Resume | Aditya Dave

Experience

Beyond Limits June 2022-Present

Software Engineer Glendale, CA

Implemented Kafka exactly-once processing in Flink Job, resolved a critical ETL pipeline issue causing Kafka record size overflow through a recursive fix. Collaborated with DevOps to optimize the CI/CD pipeline, reducing Flink job initialization time from 15 minutes to under 10 seconds.
Enhanced Flink pipeline efficiency by optimizing the reduce step, implementing custom keying logic on raw strings from the previous stage. Resulted in a substantial reduction in processing time for each Kafka record, contributing to overall performance improvements.
Designed and implemented an ML Pipeline utilizing Flink and Flink Stateful Functions for real-time streaming inference. Led a sub-team of one frontend and one backend engineer to seamlessly integrate this feature into the product. Additionally, architected a comprehensive system for on-demand ML model training, deployment, retraining, and streaming inference, intended for use across multiple products.
Contributed to cross-team evaluations of market-ready services, enhancing collaboration and evaluating tools for potential integration.
Enhanced product feature response time by implementing data analysis with Pandas and PyArrow, incorporating async/concurrent programming for fetching data from private APIs. Achieved a remarkable reduction in processing time, decreasing it from over 5 minutes to less than 15 seconds.
Initiated and developed a cross-product Python package using Poetry to facilitate seamless integration of machine learning features with respective product microservices.

Software Engineer Intern

Developed RESTful APIs in Spring Boot using TDD principles, encompassing both Unit and Integration Testing. Utilized JSON and ProtoBuf data formats for seamless communication with both internal and public-facing microservices.
Explored Airflow as a tool for running user-demand scheduled tasks and developed an on-demand schedule generator. This system dynamically processes user-generated data and schedules, effectively handling streaming data.
Implemented a scalable domain-specific language compilation and execution system in a Spring Boot Application using ANTLRv4. Deployed the system as Apache Flink Stateful Functions.
Significantly contributed to the improvement of Spring Boot and React.js + Typescript microservice templates. Implemented industry-leading coding practices, testing strategies, and analysis tools.
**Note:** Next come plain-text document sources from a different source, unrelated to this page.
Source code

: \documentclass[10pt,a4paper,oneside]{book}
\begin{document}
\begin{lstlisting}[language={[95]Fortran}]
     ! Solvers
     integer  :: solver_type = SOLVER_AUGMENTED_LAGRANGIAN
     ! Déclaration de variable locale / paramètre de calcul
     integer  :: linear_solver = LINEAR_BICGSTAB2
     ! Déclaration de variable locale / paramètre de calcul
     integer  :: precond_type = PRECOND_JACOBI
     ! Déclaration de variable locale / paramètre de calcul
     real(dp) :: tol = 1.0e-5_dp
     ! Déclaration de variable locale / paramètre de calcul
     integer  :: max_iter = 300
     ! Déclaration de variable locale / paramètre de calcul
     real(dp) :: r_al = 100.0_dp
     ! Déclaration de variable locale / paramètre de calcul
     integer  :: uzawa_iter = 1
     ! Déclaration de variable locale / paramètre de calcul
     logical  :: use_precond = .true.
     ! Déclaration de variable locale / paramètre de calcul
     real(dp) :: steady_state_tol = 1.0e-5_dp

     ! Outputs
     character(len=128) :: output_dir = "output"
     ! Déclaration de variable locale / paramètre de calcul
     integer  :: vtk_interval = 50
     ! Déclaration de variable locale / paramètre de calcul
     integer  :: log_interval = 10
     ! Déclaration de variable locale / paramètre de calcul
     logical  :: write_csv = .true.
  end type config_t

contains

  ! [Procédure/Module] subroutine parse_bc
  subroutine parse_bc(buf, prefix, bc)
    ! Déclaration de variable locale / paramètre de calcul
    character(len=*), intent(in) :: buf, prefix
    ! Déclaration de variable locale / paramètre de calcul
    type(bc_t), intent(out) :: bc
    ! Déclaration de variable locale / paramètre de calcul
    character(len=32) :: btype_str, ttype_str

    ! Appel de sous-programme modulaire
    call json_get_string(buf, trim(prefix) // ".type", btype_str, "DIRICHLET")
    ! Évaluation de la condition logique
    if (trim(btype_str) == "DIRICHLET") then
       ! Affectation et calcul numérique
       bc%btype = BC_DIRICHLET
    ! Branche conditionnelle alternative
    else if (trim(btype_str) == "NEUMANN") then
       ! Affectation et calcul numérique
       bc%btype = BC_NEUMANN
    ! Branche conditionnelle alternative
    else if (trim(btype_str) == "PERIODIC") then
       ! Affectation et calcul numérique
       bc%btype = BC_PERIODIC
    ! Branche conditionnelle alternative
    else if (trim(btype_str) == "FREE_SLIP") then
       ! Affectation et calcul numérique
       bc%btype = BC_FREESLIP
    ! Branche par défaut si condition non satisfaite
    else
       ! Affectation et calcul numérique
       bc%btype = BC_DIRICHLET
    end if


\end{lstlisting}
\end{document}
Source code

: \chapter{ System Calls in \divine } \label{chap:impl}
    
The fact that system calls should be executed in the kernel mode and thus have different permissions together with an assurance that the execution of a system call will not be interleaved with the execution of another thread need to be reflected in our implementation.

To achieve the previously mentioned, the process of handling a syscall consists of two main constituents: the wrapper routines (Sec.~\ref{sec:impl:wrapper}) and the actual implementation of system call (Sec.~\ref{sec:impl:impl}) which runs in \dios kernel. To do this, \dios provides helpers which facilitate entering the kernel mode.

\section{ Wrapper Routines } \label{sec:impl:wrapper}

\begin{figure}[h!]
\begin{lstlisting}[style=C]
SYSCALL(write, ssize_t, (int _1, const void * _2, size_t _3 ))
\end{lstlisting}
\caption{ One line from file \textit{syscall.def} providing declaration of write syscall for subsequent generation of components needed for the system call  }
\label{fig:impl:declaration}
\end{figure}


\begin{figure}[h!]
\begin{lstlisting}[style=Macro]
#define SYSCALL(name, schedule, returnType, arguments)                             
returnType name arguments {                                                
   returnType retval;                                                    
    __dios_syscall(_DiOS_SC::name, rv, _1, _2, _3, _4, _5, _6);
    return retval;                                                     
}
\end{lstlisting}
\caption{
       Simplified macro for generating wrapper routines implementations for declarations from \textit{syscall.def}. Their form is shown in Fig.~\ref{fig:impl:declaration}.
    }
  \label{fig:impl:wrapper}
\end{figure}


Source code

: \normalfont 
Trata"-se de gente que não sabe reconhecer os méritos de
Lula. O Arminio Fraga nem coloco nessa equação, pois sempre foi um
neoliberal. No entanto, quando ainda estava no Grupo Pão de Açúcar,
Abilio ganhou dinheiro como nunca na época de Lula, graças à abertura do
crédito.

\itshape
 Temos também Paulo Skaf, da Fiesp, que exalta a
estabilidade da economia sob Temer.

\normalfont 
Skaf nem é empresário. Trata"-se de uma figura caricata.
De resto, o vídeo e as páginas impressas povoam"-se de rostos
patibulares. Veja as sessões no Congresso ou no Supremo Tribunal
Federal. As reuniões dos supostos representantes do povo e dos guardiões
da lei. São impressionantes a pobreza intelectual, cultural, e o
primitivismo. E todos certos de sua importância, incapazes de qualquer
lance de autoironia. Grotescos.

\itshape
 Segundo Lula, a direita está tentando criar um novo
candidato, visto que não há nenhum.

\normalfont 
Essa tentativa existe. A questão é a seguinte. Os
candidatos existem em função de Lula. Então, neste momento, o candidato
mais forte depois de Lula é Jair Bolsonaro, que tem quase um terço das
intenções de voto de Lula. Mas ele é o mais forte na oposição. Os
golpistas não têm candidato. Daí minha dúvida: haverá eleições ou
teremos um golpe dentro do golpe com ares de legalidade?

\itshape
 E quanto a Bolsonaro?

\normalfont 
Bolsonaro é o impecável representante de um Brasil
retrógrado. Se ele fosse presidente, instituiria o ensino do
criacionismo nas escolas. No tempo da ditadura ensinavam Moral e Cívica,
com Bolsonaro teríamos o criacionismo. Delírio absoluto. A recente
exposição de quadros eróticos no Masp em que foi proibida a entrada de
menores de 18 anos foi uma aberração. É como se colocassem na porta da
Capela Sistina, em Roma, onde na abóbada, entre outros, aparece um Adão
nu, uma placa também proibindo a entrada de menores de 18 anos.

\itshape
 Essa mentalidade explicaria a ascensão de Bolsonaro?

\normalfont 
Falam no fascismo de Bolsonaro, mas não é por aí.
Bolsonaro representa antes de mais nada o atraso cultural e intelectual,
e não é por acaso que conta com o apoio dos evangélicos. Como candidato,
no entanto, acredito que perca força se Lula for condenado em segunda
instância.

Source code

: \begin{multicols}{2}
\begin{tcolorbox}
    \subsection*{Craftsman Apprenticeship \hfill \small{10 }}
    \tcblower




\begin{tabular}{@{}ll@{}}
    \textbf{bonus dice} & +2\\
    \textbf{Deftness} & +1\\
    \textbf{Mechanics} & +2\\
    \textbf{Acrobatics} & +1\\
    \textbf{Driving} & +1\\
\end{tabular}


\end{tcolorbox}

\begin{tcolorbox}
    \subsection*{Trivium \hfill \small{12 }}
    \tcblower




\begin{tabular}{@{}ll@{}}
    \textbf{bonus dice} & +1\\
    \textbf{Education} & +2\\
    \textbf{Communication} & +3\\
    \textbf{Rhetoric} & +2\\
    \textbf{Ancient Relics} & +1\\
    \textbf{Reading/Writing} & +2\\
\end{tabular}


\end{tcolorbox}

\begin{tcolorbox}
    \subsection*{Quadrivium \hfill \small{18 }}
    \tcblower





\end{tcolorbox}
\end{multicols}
Dockerized projects included integrated support for linting, codestyle validation, unit and integration tests using testcontainers, jacoco reports, and static code analysis using Sonar.
Spearheaded the creation of a master repository using git submodules for product microservices, optimizing collaboration and efficiency across development teams.
Collaborated with the ML team to establish a Python workflow template using MLFlow and cookiecutter, significantly enhancing development speed and consistency.

Crosstown LA September 2021-December 2021

Fullstack Engineer, Student Worker Los Angeles, CA

Collaborated in a team environment, contributing to both frontend (VueJS) and backend (Node.js) development of a newsletter generation web application.
Developed Python-based data scrapers for websites, CSVs, and Excel files, ensuring regular data updates via CRON jobs, resulting in a data update efficiency by 30%.
Led as a lead engineer for weekly newsletter releases, providing technical support to reporters and reduced newsletter release time by 25%
Facilitated onboarding of new engineers and seamlessly integrated Crosstown's core newsletter system into client systems, resulting in enhanced team cohesion.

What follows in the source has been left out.